[Supplied material Boundary: Start]

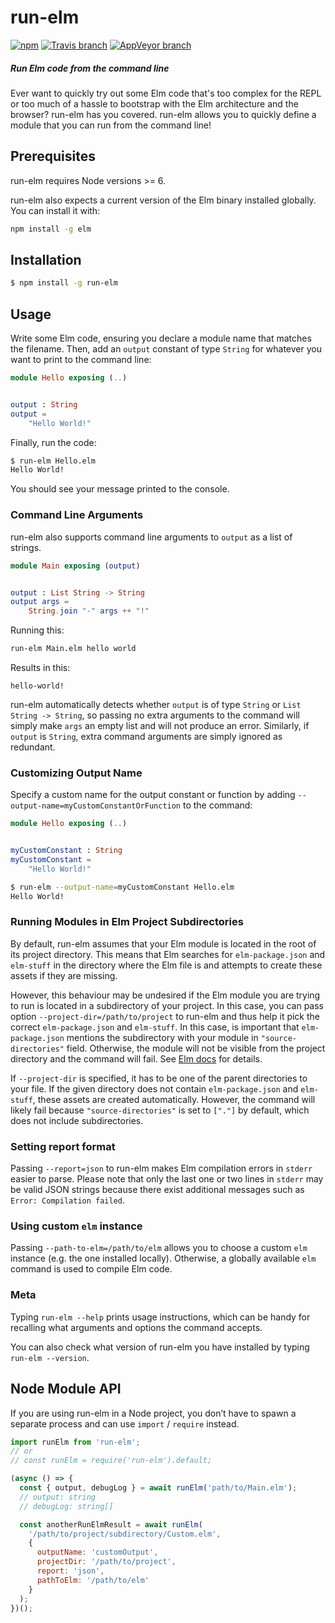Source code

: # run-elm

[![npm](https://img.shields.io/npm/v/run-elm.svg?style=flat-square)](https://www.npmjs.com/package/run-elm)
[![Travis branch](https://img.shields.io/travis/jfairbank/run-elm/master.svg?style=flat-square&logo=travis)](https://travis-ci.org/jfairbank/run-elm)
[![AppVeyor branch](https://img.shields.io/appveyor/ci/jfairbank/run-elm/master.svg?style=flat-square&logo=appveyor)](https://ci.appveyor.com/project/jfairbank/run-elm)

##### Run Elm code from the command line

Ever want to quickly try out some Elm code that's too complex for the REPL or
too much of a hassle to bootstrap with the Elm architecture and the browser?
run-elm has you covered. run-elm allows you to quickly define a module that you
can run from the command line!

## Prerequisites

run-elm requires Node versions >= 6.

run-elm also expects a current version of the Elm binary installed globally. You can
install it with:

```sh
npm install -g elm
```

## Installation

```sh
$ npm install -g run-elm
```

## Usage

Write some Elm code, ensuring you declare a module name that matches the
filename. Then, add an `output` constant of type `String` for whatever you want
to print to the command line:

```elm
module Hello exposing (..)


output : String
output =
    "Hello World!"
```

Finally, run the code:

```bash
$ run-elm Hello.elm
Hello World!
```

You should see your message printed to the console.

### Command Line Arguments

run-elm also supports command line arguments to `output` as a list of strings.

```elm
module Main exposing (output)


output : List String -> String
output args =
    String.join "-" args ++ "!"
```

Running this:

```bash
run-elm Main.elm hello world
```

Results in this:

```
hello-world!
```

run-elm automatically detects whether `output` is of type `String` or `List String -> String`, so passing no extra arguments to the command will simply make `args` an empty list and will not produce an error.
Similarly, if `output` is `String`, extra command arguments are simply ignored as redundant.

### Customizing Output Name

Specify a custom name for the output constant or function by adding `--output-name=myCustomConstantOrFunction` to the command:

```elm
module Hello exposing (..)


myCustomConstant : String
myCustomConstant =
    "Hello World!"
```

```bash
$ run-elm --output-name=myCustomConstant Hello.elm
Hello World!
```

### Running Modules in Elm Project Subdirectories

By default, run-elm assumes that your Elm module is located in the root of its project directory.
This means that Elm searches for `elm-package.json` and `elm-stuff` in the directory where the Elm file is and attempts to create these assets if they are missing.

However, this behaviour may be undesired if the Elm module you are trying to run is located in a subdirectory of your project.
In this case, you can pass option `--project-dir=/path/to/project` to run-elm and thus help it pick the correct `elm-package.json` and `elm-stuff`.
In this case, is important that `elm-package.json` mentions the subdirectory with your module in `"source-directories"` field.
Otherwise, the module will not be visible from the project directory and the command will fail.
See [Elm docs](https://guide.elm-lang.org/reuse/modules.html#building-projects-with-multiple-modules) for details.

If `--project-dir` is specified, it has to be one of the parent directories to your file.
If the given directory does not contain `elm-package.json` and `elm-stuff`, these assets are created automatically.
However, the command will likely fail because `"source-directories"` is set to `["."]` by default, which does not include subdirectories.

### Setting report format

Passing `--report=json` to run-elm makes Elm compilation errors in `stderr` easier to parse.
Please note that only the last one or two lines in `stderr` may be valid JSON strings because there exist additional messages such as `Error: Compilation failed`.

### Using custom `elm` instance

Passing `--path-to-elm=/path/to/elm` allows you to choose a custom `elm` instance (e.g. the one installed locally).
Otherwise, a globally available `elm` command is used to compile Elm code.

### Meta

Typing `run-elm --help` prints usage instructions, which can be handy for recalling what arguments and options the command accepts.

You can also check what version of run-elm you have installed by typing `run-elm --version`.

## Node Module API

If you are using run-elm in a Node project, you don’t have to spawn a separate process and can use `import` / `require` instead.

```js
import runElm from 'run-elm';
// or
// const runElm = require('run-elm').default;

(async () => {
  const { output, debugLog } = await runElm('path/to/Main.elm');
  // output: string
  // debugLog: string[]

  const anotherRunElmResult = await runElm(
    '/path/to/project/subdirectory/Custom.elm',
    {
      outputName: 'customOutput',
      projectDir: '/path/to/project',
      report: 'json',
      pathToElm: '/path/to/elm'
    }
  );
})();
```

[Supplied material Boundary: End]

Everything in the listing, except its images, should be set down exactly.

### Exercise result:
Source code

: # run-elm

[![npm](https://img.shields.io/npm/v/run-elm.svg?style=flat-square)](https://www.npmjs.com/package/run-elm)
[![Travis branch](https://img.shields.io/travis/jfairbank/run-elm/master.svg?style=flat-square&logo=travis)](https://travis-ci.org/jfairbank/run-elm)
[![AppVeyor branch](https://img.shields.io/appveyor/ci/jfairbank/run-elm/master.svg?style=flat-square&logo=appveyor)](https://ci.appveyor.com/project/jfairbank/run-elm)

##### Run Elm code from the command line

Ever want to quickly try out some Elm code that's too complex for the REPL or
too much of a hassle to bootstrap with the Elm architecture and the browser?
run-elm has you covered. run-elm allows you to quickly define a module that you
can run from the command line!

## Prerequisites

run-elm requires Node versions >= 6.

run-elm also expects a current version of the Elm binary installed globally. You can
install it with:

```sh
npm install -g elm
```

## Installation

```sh
$ npm install -g run-elm
```

## Usage

Write some Elm code, ensuring you declare a module name that matches the
filename. Then, add an `output` constant of type `String` for whatever you want
to print to the command line:

```elm
module Hello exposing (..)


output : String
output =
    "Hello World!"
```

Finally, run the code:

```bash
$ run-elm Hello.elm
Hello World!
```

You should see your message printed to the console.

### Command Line Arguments

run-elm also supports command line arguments to `output` as a list of strings.

```elm
module Main exposing (output)


output : List String -> String
output args =
    String.join "-" args ++ "!"
```

Running this:

```bash
run-elm Main.elm hello world
```

Results in this:

```
hello-world!
```

run-elm automatically detects whether `output` is of type `String` or `List String -> String`, so passing no extra arguments to the command will simply make `args` an empty list and will not produce an error.
Similarly, if `output` is `String`, extra command arguments are simply ignored as redundant.

### Customizing Output Name

Specify a custom name for the output constant or function by adding `--output-name=myCustomConstantOrFunction` to the command:

```elm
module Hello exposing (..)


myCustomConstant : String
myCustomConstant =
    "Hello World!"
```

```bash
$ run-elm --output-name=myCustomConstant Hello.elm
Hello World!
```

### Running Modules in Elm Project Subdirectories

By default, run-elm assumes that your Elm module is located in the root of its project directory.
This means that Elm searches for `elm-package.json` and `elm-stuff` in the directory where the Elm file is and attempts to create these assets if they are missing.

However, this behaviour may be undesired if the Elm module you are trying to run is located in a subdirectory of your project.
In this case, you can pass option `--project-dir=/path/to/project` to run-elm and thus help it pick the correct `elm-package.json` and `elm-stuff`.
In this case, is important that `elm-package.json` mentions the subdirectory with your module in `"source-directories"` field.
Otherwise, the module will not be visible from the project directory and the command will fail.
See [Elm docs](https://guide.elm-lang.org/reuse/modules.html#building-projects-with-multiple-modules) for details.

If `--project-dir` is specified, it has to be one of the parent directories to your file.
If the given directory does not contain `elm-package.json` and `elm-stuff`, these assets are created automatically.
However, the command will likely fail because `"source-directories"` is set to `["."]` by default, which does not include subdirectories.

### Setting report format

Passing `--report=json` to run-elm makes Elm compilation errors in `stderr` easier to parse.
Please note that only the last one or two lines in `stderr` may be valid JSON strings because there exist additional messages such as `Error: Compilation failed`.

### Using custom `elm` instance

Passing `--path-to-elm=/path/to/elm` allows you to choose a custom `elm` instance (e.g. the one installed locally).
Otherwise, a globally available `elm` command is used to compile Elm code.

### Meta

Typing `run-elm --help` prints usage instructions, which can be handy for recalling what arguments and options the command accepts.

You can also check what version of run-elm you have installed by typing `run-elm --version`.

## Node Module API

If you are using run-elm in a Node project, you don’t have to spawn a separate process and can use `import` / `require` instead.

```js
import runElm from 'run-elm';
// or
// const runElm = require('run-elm').default;

(async () => {
  const { output, debugLog } = await runElm('path/to/Main.elm');
  // output: string
  // debugLog: string[]

  const anotherRunElmResult = await runElm(
    '/path/to/project/subdirectory/Custom.elm',
    {
      outputName: 'customOutput',
      projectDir: '/path/to/project',
      report: 'json',
      pathToElm: '/path/to/elm'
    }
  );
})();
```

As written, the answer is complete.